=== Work request ===
All that should come back is the lines of the data below from the one containing "- ⚙️ Code Evaluation" to the one containing "File Handling |", inclusive, exactly as they stand.

=== Data for the task ===
++++++++++

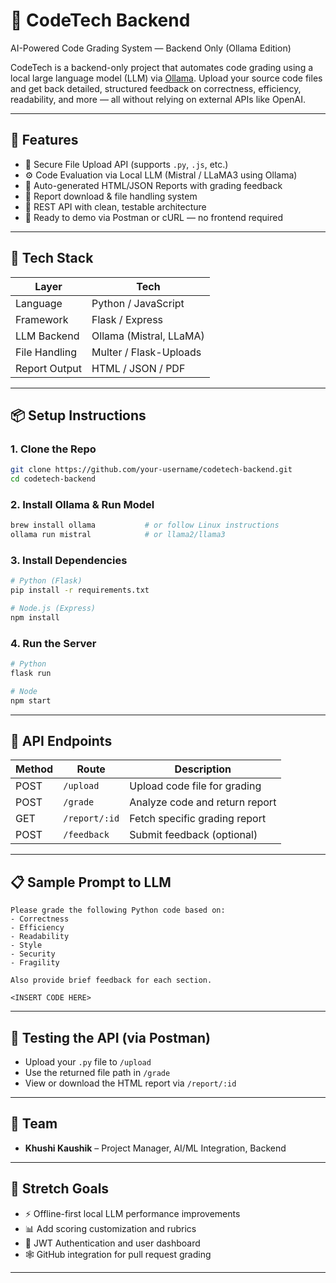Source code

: # 🧠 CodeTech Backend

AI-Powered Code Grading System — Backend Only (Ollama Edition)

CodeTech is a backend-only project that automates code grading using a local large language model (LLM) via [Ollama](https://ollama.com). Upload your source code files and get back detailed, structured feedback on correctness, efficiency, readability, and more — all without relying on external APIs like OpenAI.

---

## 🚀 Features

- 🔐 Secure File Upload API (supports `.py`, `.js`, etc.)
- ⚙️ Code Evaluation via Local LLM (Mistral / LLaMA3 using Ollama)
- 📝 Auto-generated HTML/JSON Reports with grading feedback
- 📂 Report download & file handling system
- 🔁 REST API with clean, testable architecture
- 🧪 Ready to demo via Postman or cURL — no frontend required

---

## 🧰 Tech Stack

| Layer         | Tech                     |
|--------------|--------------------------|
| Language      | Python / JavaScript     |
| Framework     | Flask / Express         |
| LLM Backend   | Ollama (Mistral, LLaMA) |
| File Handling | Multer / Flask-Uploads  |
| Report Output | HTML / JSON / PDF       |

---

## 📦 Setup Instructions

### 1. Clone the Repo
```bash
git clone https://github.com/your-username/codetech-backend.git
cd codetech-backend
```

### 2. Install Ollama & Run Model
```bash
brew install ollama           # or follow Linux instructions
ollama run mistral            # or llama2/llama3
```

### 3. Install Dependencies
```bash
# Python (Flask)
pip install -r requirements.txt

# Node.js (Express)
npm install
```

### 4. Run the Server
```bash
# Python
flask run

# Node
npm start
```

---

## 📡 API Endpoints

| Method | Route            | Description                            |
|--------|------------------|----------------------------------------|
| POST   | `/upload`        | Upload code file for grading           |
| POST   | `/grade`         | Analyze code and return report         |
| GET    | `/report/:id`    | Fetch specific grading report          |
| POST   | `/feedback`      | Submit feedback (optional)             |

---

## 📋 Sample Prompt to LLM
```text
Please grade the following Python code based on:
- Correctness
- Efficiency
- Readability
- Style
- Security
- Fragility

Also provide brief feedback for each section.

<INSERT CODE HERE>
```

---

## 🧪 Testing the API (via Postman)
- Upload your `.py` file to `/upload`
- Use the returned file path in `/grade`
- View or download the HTML report via `/report/:id`

---

## 🤝 Team

- **Khushi Kaushik** – Project Manager, AI/ML Integration, Backend 

---

## 🧠 Stretch Goals

- ⚡ Offline-first local LLM performance improvements
- 📊 Add scoring customization and rubrics
- 🔐 JWT Authentication and user dashboard
- 🕸️ GitHub integration for pull request grading

---

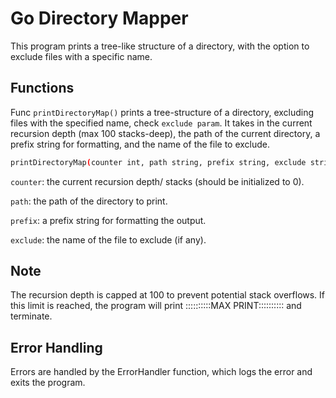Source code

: # Go Directory Mapper

This program prints a tree-like structure of a directory, with the option to exclude files with a specific name.

## Functions

Func `printDirectoryMap()` prints a tree-structure of a directory, excluding files with the specified name, check `exclude param`. It takes in the current recursion depth (max 100 stacks-deep), the path of the current directory, a prefix string for formatting, and the name of the file to exclude.

```sh
printDirectoryMap(counter int, path string, prefix string, exclude string)
```

`counter`: the current recursion depth/ stacks (should be initialized to 0).

`path`: the path of the directory to print.

`prefix`: a prefix string for formatting the output.

`exclude`: the name of the file to exclude (if any).

## Note

The recursion depth is capped at 100 to prevent potential stack overflows. If this limit is reached, the program will print ::::::::::MAX PRINT:::::::::: and terminate.

## Error Handling

Errors are handled by the ErrorHandler function, which logs the error and exits the program.
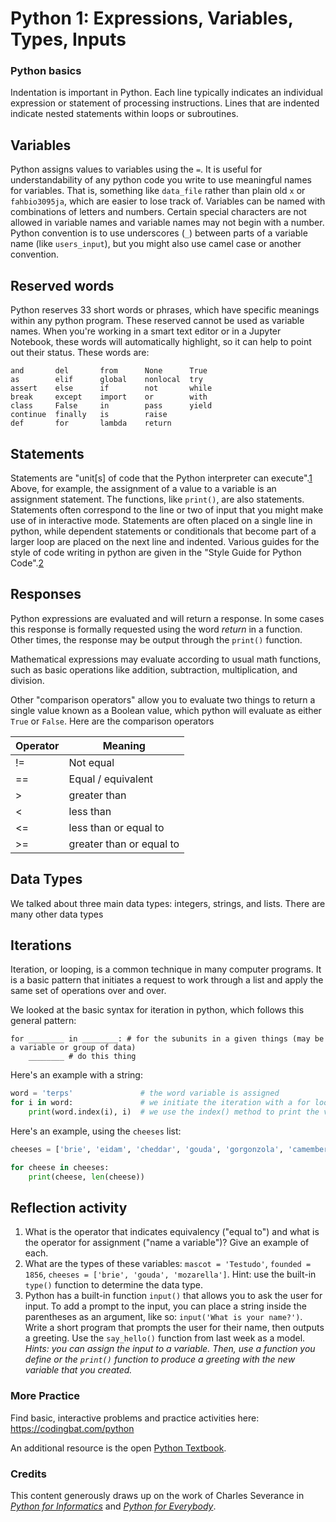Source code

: # Python 1: Expressions, Variables, Types, Inputs

### Python basics

Indentation is important in Python. Each line typically indicates an individual expression or statement of processing instructions. Lines that are indented indicate nested statements within loops or subroutines.

## Variables

Python assigns values to variables using the `=`. It is useful for understandability of any python code you write to use meaningful names for variables. That is, something like `data_file` rather than plain old `x` or `fahbio3095ja`, which are easier to lose track of. Variables can be named with combinations of letters and numbers. Certain special characters are not allowed in variable names and variable names may not begin with a number. Python convention is to use underscores (`_`) between parts of a variable name (like `users_input`), but you might also use camel case or another convention.

## Reserved words

Python reserves 33 short words or phrases, which have specific meanings within any python program. These reserved cannot be used as variable names. When you're working in a smart text editor or in a Jupyter Notebook, these words will automatically highlight, so it can help to point out their status. These words are:

```
and       del       from      None      True
as        elif      global    nonlocal  try
assert    else      if        not       while
break     except    import    or        with
class     False     in        pass      yield
continue  finally   is        raise
def       for       lambda    return
```

## Statements

Statements are "unit[s] of code that the Python interpreter can execute".[1] Above, for example, the assignment of a value to a variable is an assignment statement. The functions, like `print()`, are also statements. Statements often correspond to the line or two of input that you might make use of
in interactive mode. Statements are often placed on a single line in python, while
dependent statements or conditionals that become part of a larger loop are placed
on the next line and indented. Various guides for the style of code writing in python are
given in the "Style Guide for Python Code".[2]

## Responses

Python expressions are evaluated and will return a response. In some cases this
response is formally requested using the word _return_ in a function. Other times,
the response may be output through the `print()` function.

Mathematical expressions may evaluate according to usual math functions, such as basic operations like addition, subtraction, multiplication, and division.

Other "comparison operators" allow you to evaluate two things to return a single value known as a Boolean value, which python will evaluate as either `True` or `False`. Here are the comparison operators

| Operator | Meaning |
| ----- | ----- |
| != | Not equal |
| == | Equal / equivalent |
| >  | greater than |
| <  | less than |
| <= | less than or equal to |
| >= | greater than or equal to |

## Data Types

We talked about three main data types: integers, strings, and lists.
There are many other data types

## Iterations

Iteration, or looping, is a common technique in many computer programs.
It is a basic pattern that initiates a request to work through a list
and apply the same set of operations over and over.

We looked at the basic syntax for iteration in python, which follows this general pattern:

```
for ________ in ________: # for the subunits in a given things (may be a variable or group of data)
    ________ # do this thing
```

Here's an example with a string:

```python
word = 'terps'               # the word variable is assigned
for i in word:               # we initiate the iteration with a for loop
    print(word.index(i), i)  # we use the index() method to print the value of the index position and also to print the index letter  
```

Here's an example, using the `cheeses` list:

```python
cheeses = ['brie', 'eidam', 'cheddar', 'gouda', 'gorgonzola', 'camembert']

for cheese in cheeses:
    print(cheese, len(cheese))
```

## Reflection activity

1. What is the operator that indicates equivalency ("equal to") and what is the operator for assignment ("name a variable")? Give an example of each.
1. What are the types of these variables: `mascot = 'Testudo'`, `founded = 1856`, `cheeses = ['brie', 'gouda', 'mozarella']`. Hint: use the built-in `type()` function to determine the data type.
1. Python has a built-in function `input()` that allows you to ask the user for input. To add a prompt to the input, you can place a string inside the parentheses as an argument, like so: `input('What is your name?')`. Write a short program that prompts the user for their name, then outputs a greeting. Use the `say_hello()` function from last week as a model. _Hints: you can assign the input to a variable. Then, use a function you define or the `print()` function to produce a greeting with the new variable that you created._  

<!-- 1. We saw that each line in a python program evaluates and can produce a result. This can be some sort of output that we could use again, and it could also be a Boolean value (that is, `True` or `False`). What are the results of the following statements, and what do you think is happening? Use the python notebook to evaluate each statement:
1.  We talked about how each line may be an expression, and python will evaluate each expression. This can be an output, but it also can be a Boolean condition (`True` or `False`). Using the comparison operators and the Boolean values, record the results of the following expressions:
  * (5 > 4) and () -->

### More Practice

Find basic, interactive problems and practice activities here: https://codingbat.com/python

An additional resource is the open [Python Textbook](https://python-textbok.readthedocs.io/en/1.0/index.html).

### Credits
This content generously draws up on the work of Charles Severance in [_Python for Informatics_](http://www.pythonlearn.com/book.php) and [_Python for Everybody_](https://www.py4e.com/).

[1]: https://www.py4e.com/html3/02-variables "Python 4 Everybody: Variables"
[2]: https://www.python.org/dev/peps/pep-0008/ "PEP 8"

++++++++++

=== Response to this task ===
- ⚙️ Code Evaluation via Local LLM (Mistral / LLaMA3 using Ollama)
- 📝 Auto-generated HTML/JSON Reports with grading feedback
- 📂 Report download & file handling system
- 🔁 REST API with clean, testable architecture
- 🧪 Ready to demo via Postman or cURL — no frontend required

---

## 🧰 Tech Stack

| Layer         | Tech                     |
|--------------|--------------------------|
| Language      | Python / JavaScript     |
| Framework     | Flask / Express         |
| LLM Backend   | Ollama (Mistral, LLaMA) |
| File Handling | Multer / Flask-Uploads  |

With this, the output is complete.